A park in Doe Mill, California, designed for children to play outdoors

Safetyism, fragility, and community design

Our built environment separates everything to reduce conflict and make us safe—it may instead do the opposite.

I am reading The Coddling of the American Mind by Greg Lukianoff and Jonathan Haidt, which speaks, in part, of the culture of “safetyism” that has taken hold in American discourse and higher education. The authors draw from ancient wisdom, psychological theory, and science to make the case that it is bad for human beings to be made too safe. Research has recently shown that diligently keeping young children away from peanut products—the norm since the 1990s in the US—has vastly raised the prevalence of peanut allergies. Similarly, it is psychologically harmful to protect students from ideas that challenge their worldview and that they may find offensive, the authors say. To put it succinctly: What doesn’t kill us makes us stronger.

The book draws on theories of author and polymath Nassim Nicholas Taleb, who says that people are “anti-fragile”—which means that they thrive on a certain amount of conflict and challenge. People get stronger, for example, by going to the gym. Sitting on the couch too much will make you weaker and ultimately kill you.

Haidt and Lukianoff discuss many ways that safetyism has impacted our culture, including not letting children out to play without supervision, attitudes towards eating and health—but they don’t mention how we build communities. For me, it is not hard to see a parallel in community design.

Are communities anti-fragile?

Since the second half of the 20th Century, we have designed towns and cities for safety in ways that often makes us less safe. Based on the idea that lives were saved and health was improved by separating out heavy industry (prior to environmental regulations), zoning laws isolated more and more uses throughout the 20th Century. We separate apartments from single homes, duplexes from triplexes, small stores from residential, and big stores from office buildings, etcetera. Schools are placed away from where people live, as are churches and town halls. The theory is that separation reduces the potential for conflict. That may or may not be true, but it also reduces the day-to-day practice of working things out among individuals and groups. The more we separate, the more people seem afraid. I have been to a room packed with single-family dwellers who were terrified of the prospect of duplexes being built across the road, some distance from their homes. NIMBYism, which is making community building difficult all over, feeds on the idea that separation is normal.
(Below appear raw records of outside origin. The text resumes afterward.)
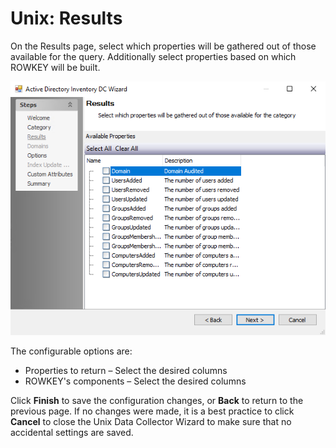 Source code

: # Unix: Results

On the Results page, select which properties will be gathered out of those available for the query. Additionally select properties based on which ROWKEY will be built.

![Unix Data Collector Wizard Results page](/static/img/product_docs/accessanalyzer/accessanalyzer/enterpriseauditor/admin/datacollector/adinventory/results.png)

The configurable options are:

- Properties to return – Select the desired columns
- ROWKEY's components – Select the desired columns

Click __Finish__ to save the configuration changes, or __Back__ to return to the previous page. If no changes were made, it is a best practice to click __Cancel__ to close the Unix Data Collector Wizard to make sure that no accidental settings are saved.
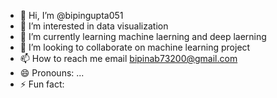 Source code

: - 👋 Hi, I’m @bipingupta051
- 👀 I’m interested in data visualization
- 🌱 I’m currently learning machine laerning and deep laerning
- 💞️ I’m looking to collaborate on machine learning project
- 📫 How to reach me email bipinab73200@gmail.com
- 😄 Pronouns: ...
- ⚡ Fun fact: 

<!---
bipingupta051/bipingupta051 is a ✨ special ✨ repository because its `README.md` (this file) appears on your GitHub profile.
You can click the Preview link to take a look at your changes.
--->
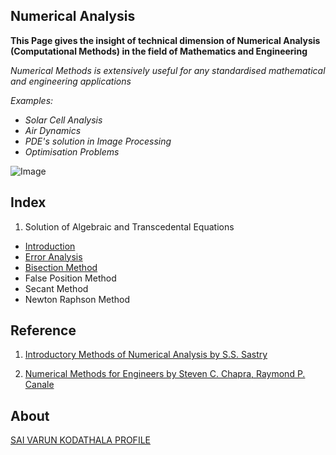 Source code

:## Numerical Analysis

**This Page gives the insight of technical dimension of Numerical Analysis (Computational Methods) in the field of Mathematics and Engineering**

_Numerical Methods is extensively useful for any standardised mathematical and engineering applications_

_Examples:_

- _Solar Cell Analysis_
- _Air Dynamics_
- _PDE's solution in Image Processing_
- _Optimisation Problems_

![Image](https://cdn11.bigcommerce.com/s-jyvxk5hzsq/images/stencil/1280x1280/products/6155/44124/6877L__63898.1539348603.jpg?c=2&imbypass=on)


## Index

1. Solution of Algebraic and Transcedental Equations
  
  - [Introduction](https://varunkodathala.github.io/Numerical_Methods/introduction)
  - [Error Analysis](https://varunkodathala.github.io/Numerical_Methods/error_analysis)
  - [Bisection Method](https://varunkodathala.github.io/Numerical_Methods/bisection_method)
  - False Position Method
  - Secant Method
  - Newton Raphson Method
  
## Reference

1. [Introductory Methods of Numerical Analysis by S.S. Sastry](https://books.google.com/books?id=y88tGx22FzAC&printsec=copyright)

2. [Numerical Methods for Engineers by Steven C. Chapra, Raymond P. Canale](https://books.google.com/books/about/Numerical_Methods_for_Engineers.html?id=jMwjngEACAAJ)


## About

[SAI VARUN KODATHALA PROFILE](https://varunkodathala.github.io/Numerical_Methods/aboutme)
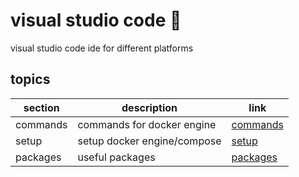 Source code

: <!-- omit in toc -->
# visual studio code 🥸

visual studio code ide for different platforms

<!-- omit in toc -->
## topics

| section | description | link |
|--- |--- |--- |
| commands | commands for docker engine | [commands](commands.md) |
| setup | setup docker engine/compose | [setup](setup.md) |
| packages | useful packages | [packages](packages.md) |
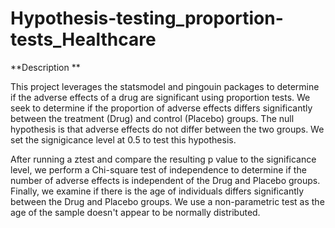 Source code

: # Hypothesis-testing_proportion-tests_Healthcare

**Description **

This project leverages the statsmodel and pingouin packages to determine if the adverse effects of a drug are significant using proportion tests. We seek to determine if the proportion of adverse effects differs significantly between the treatment (Drug) and control (Placebo) groups. The null hypothesis is that adverse effects do not differ between the two groups. We set the signigicance level at 0.5 to test this hypothesis.  

After running a ztest and compare the resulting p value to the significance level, we perform a Chi-square test of independence to determine if the number of adverse effects is independent of the Drug and Placebo groups. Finally, we examine if there is the age of individuals differs significantly between the Drug and Placebo groups. We use a non-parametric test as the age of the sample doesn't appear to be normally distributed.

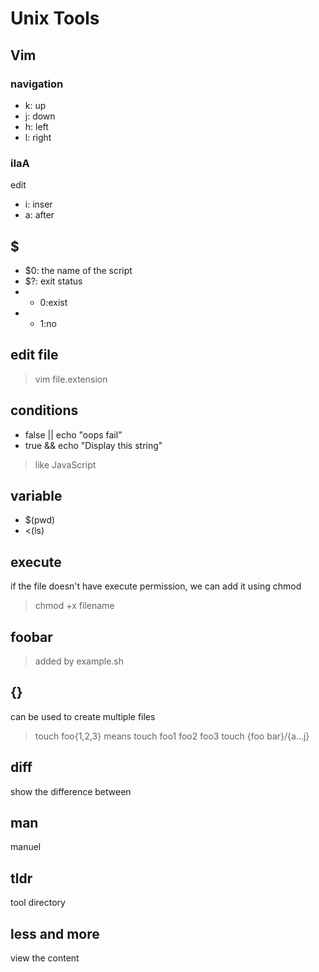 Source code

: # Unix Tools

## Vim
### navigation
- k: up
- j: down
- h: left
- l: right

### iIaA
edit
- i: inser
- a: after

## $
- $0: the name of the script
- $?: exit status
- + 0:exist
- + 1:no

## edit file

> vim file.extension

## conditions
- false || echo "oops fail"
- true && echo "Display this string"

> like JavaScript

## variable
- $(pwd)
- <(ls)

## execute
if the file doesn't have execute permission, we can add it using chmod

> chmod +x filename


## foobar

> added by example.sh

## {}
can be used to create multiple files



> touch foo{1,2,3} means touch foo1 foo2 foo3
> touch {foo bar}/{a...j}

## diff
show the difference between

## man
manuel

## tldr
tool directory

## less and more
view the content
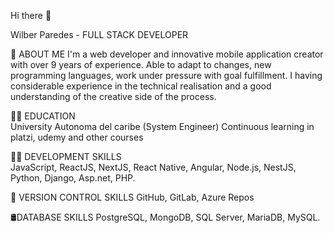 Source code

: Hi there 👋

Wilber Paredes - FULL STACK DEVELOPER

💬 ABOUT ME
I'm a web developer and innovative mobile application creator with over 9 years of experience.
Able to adapt to changes, new programming languages, work under pressure with goal fulfillment.
I having considerable experience in the technical realisation and a good understanding of the creative side of the process.  

🧑‍🎓 EDUCATION  
University Autonoma del caribe (System Engineer)
Continuous learning in platzi, udemy and other courses

👨‍💻 DEVELOPMENT SKILLS  
JavaScript, ReactJS, NextJS, React Native, Angular, Node.js, NestJS, Python, Django, Asp.net, PHP.

🌿 VERSION CONTROL SKILLS
GitHub, GitLab, Azure Repos

🛢DATABASE SKILLS
PostgreSQL, MongoDB, SQL Server, MariaDB, MySQL.
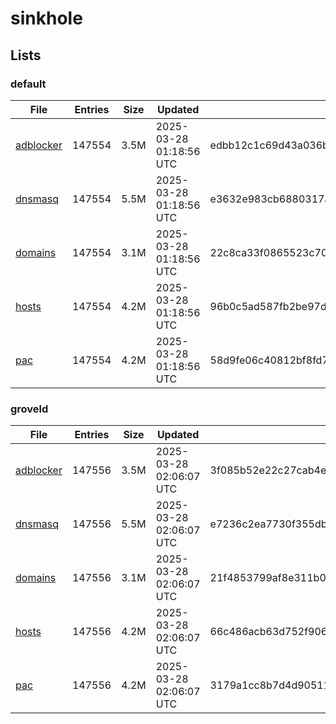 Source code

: # sinkhole

## Lists

### default

|File|Entries|Size|Updated|Hash|
|-|-|-|-|-|
|[adblocker](https://raw.githubusercontent.com/groveld/sinkhole/lists/default/adblocker.txt)|147554|3.5M|2025-03-28 01:18:56 UTC|edbb12c1c69d43a036be1f90599b7bd3782bf9e6b1a0648fbe1f81228bb1b4f4|
|[dnsmasq](https://raw.githubusercontent.com/groveld/sinkhole/lists/default/dnsmasq.txt)|147554|5.5M|2025-03-28 01:18:56 UTC|e3632e983cb6880317af60dc443635d83088b7751dfc3af7d66e70fb1486348d|
|[domains](https://raw.githubusercontent.com/groveld/sinkhole/lists/default/domains.txt)|147554|3.1M|2025-03-28 01:18:56 UTC|22c8ca33f0865523c7045e49da0adcc1795e8500ba6e2c600ddbb6a250c32edf|
|[hosts](https://raw.githubusercontent.com/groveld/sinkhole/lists/default/hosts.txt)|147554|4.2M|2025-03-28 01:18:56 UTC|96b0c5ad587fb2be97d44e7571cb90e8da5ac33543e929fac46e22eeb2328dcd|
|[pac](https://raw.githubusercontent.com/groveld/sinkhole/lists/default/pac.txt)|147554|4.2M|2025-03-28 01:18:56 UTC|58d9fe06c40812bf8fd7c39274ecebe0cd78ec3f245fbb0388ff0502a5750b01|

### groveld

|File|Entries|Size|Updated|Hash|
|-|-|-|-|-|
|[adblocker](https://raw.githubusercontent.com/groveld/sinkhole/lists/groveld/adblocker.txt)|147556|3.5M|2025-03-28 02:06:07 UTC|3f085b52e22c27cab4e71f2dbd80a98a9907aa1d090bb3d0222066215131b540|
|[dnsmasq](https://raw.githubusercontent.com/groveld/sinkhole/lists/groveld/dnsmasq.txt)|147556|5.5M|2025-03-28 02:06:07 UTC|e7236c2ea7730f355dbf984df09240548e23d901ec0d1b68a5c3d47ef0d9026d|
|[domains](https://raw.githubusercontent.com/groveld/sinkhole/lists/groveld/domains.txt)|147556|3.1M|2025-03-28 02:06:07 UTC|21f4853799af8e311b0a54391f3e6c168789731add0cdb4e9b474bb16698e162|
|[hosts](https://raw.githubusercontent.com/groveld/sinkhole/lists/groveld/hosts.txt)|147556|4.2M|2025-03-28 02:06:07 UTC|66c486acb63d752f906120b5a302012f765f9d805e55fa0162bd985bbeadbca9|
|[pac](https://raw.githubusercontent.com/groveld/sinkhole/lists/groveld/pac.txt)|147556|4.2M|2025-03-28 02:06:07 UTC|3179a1cc8b7d4d905111c850e5d8709361de594f3aa762289409ea372d554324|
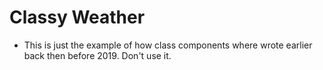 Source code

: # Classy Weather

- This is just the example of how class components where wrote earlier back then before 2019. Don't use it. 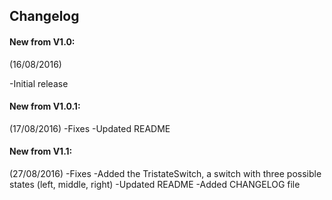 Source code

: Changelog
------
#### New from V1.0: 
(16/08/2016)

-Initial release

#### New from V1.0.1:
(17/08/2016)
-Fixes
-Updated README

#### New from V1.1:
(27/08/2016)
-Fixes
-Added the TristateSwitch, a switch with three possible states (left, middle, right)
-Updated README
-Added CHANGELOG file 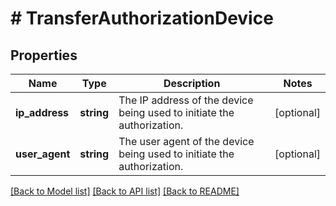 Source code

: # # TransferAuthorizationDevice

## Properties

Name | Type | Description | Notes
------------ | ------------- | ------------- | -------------
**ip_address** | **string** | The IP address of the device being used to initiate the authorization. | [optional]
**user_agent** | **string** | The user agent of the device being used to initiate the authorization. | [optional]

[[Back to Model list]](../../README.md#models) [[Back to API list]](../../README.md#endpoints) [[Back to README]](../../README.md)
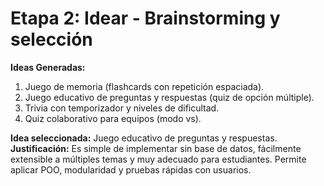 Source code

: 
# Etapa 2: Idear - Brainstorming y selección
**Ideas Generadas:**
1. Juego de memoria (flashcards con repetición espaciada).
2. Juego educativo de preguntas y respuestas (quiz de opción múltiple).
3. Trivia con temporizador y niveles de dificultad.
4. Quiz colaborativo para equipos (modo vs).

**Idea seleccionada:** Juego educativo de preguntas y respuestas.
**Justificación:** Es simple de implementar sin base de datos, fácilmente extensible a múltiples temas y muy adecuado para estudiantes. Permite aplicar POO, modularidad y pruebas rápidas con usuarios.
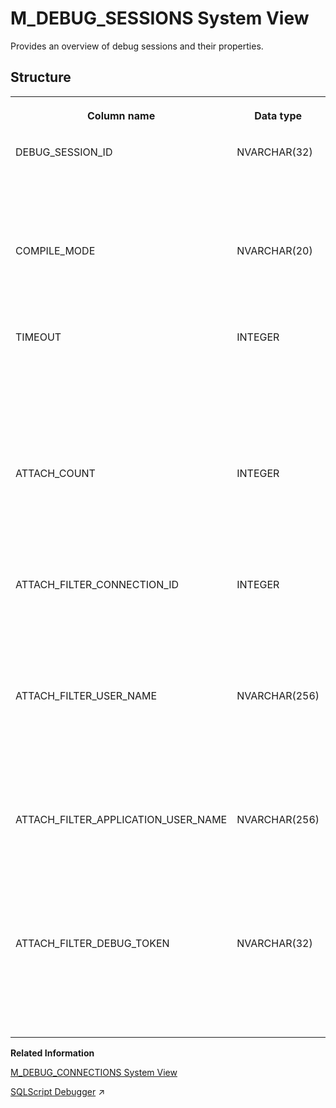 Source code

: <!-- loio20aeae89751910148c86e4caa4b3eae8 -->

# M\_DEBUG\_SESSIONS System View

Provides an overview of debug sessions and their properties.



<a name="loio20aeae89751910148c86e4caa4b3eae8___m__d_e_b_u_g__s_e_s_s_i_o_n_s_1struct_M_DEBUG_SESSIONS"/>

## Structure


<table>
<tr>
<th valign="top">

Column name

</th>
<th valign="top">

Data type

</th>
<th valign="top">

Description

</th>
</tr>
<tr>
<td valign="top">

DEBUG\_SESSION\_ID

</td>
<td valign="top">

NVARCHAR\(32\)

</td>
<td valign="top">

Displays the landscape-wide unique identifier for debug session.

</td>
</tr>
<tr>
<td valign="top">

COMPILE\_MODE

</td>
<td valign="top">

NVARCHAR\(20\)

</td>
<td valign="top">

Displays the compilation handling of nested procedures.

</td>
</tr>
<tr>
<td valign="top">

TIMEOUT

</td>
<td valign="top">

INTEGER

</td>
<td valign="top">

Displays the time in seconds after which the debug session will timeout and destroy itself.

</td>
</tr>
<tr>
<td valign="top">

ATTACH\_COUNT

</td>
<td valign="top">

INTEGER

</td>
<td valign="top">

Displays the number of debuggees the debugger is currently attached to.

</td>
</tr>
<tr>
<td valign="top">

ATTACH\_FILTER\_CONNECTION\_ID

</td>
<td valign="top">

INTEGER

</td>
<td valign="top">

Displays the connection ID the debugger is using to attach to connections.

</td>
</tr>
<tr>
<td valign="top">

ATTACH\_FILTER\_USER\_NAME

</td>
<td valign="top">

NVARCHAR\(256\)

</td>
<td valign="top">

Displays the connection user name the debugger is using to attach to connections.

</td>
</tr>
<tr>
<td valign="top">

ATTACH\_FILTER\_APPLICATION\_USER\_NAME

</td>
<td valign="top">

NVARCHAR\(256\)

</td>
<td valign="top">

Displays the application user name the debugger is using to attach to connections.

</td>
</tr>
<tr>
<td valign="top">

ATTACH\_FILTER\_DEBUG\_TOKEN

</td>
<td valign="top">

NVARCHAR\(32\)

</td>
<td valign="top">

Displays the debug token the debugger is using to attach to connections.

</td>
</tr>
</table>

**Related Information**  


[M\_DEBUG\_CONNECTIONS System View](m-debug-connections-system-view-20ae867.md "Provides an overview of connections used per debug session.")

[SQLScript Debugger](https://help.sap.com/viewer/d1cb63c8dd8e4c35a0f18aef632687f0/2023_4_QRC/en-US/77b84f65439d4ead97c88b7452476674.html "") :arrow_upper_right:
A similar approach was adopted for street and road building—and thoroughfares form the structure of communities. Sometime in the last century we switched from the age-old practice of streets that intersect to those that channel traffic to control and reduce conflict. To get from one use to another you generally have to drive from local streets onto an arterial thoroughfare. Drive is the key word, because walking and bicycling are dangerous on fast-moving arterials.

At the same time, we built roads wider using the theory of “forgiving design,” which means that if a driver loses control they can correct that mistake without crashing into a tree or a lamppost. The problem is that “forgiving design” just makes people drive faster—and speed is deadly. This obsession with separation—of uses, building types, transportation modes, thoroughfares—is based on the idea that communities and humans are essentially fragile and are best treated like porcelain teacups.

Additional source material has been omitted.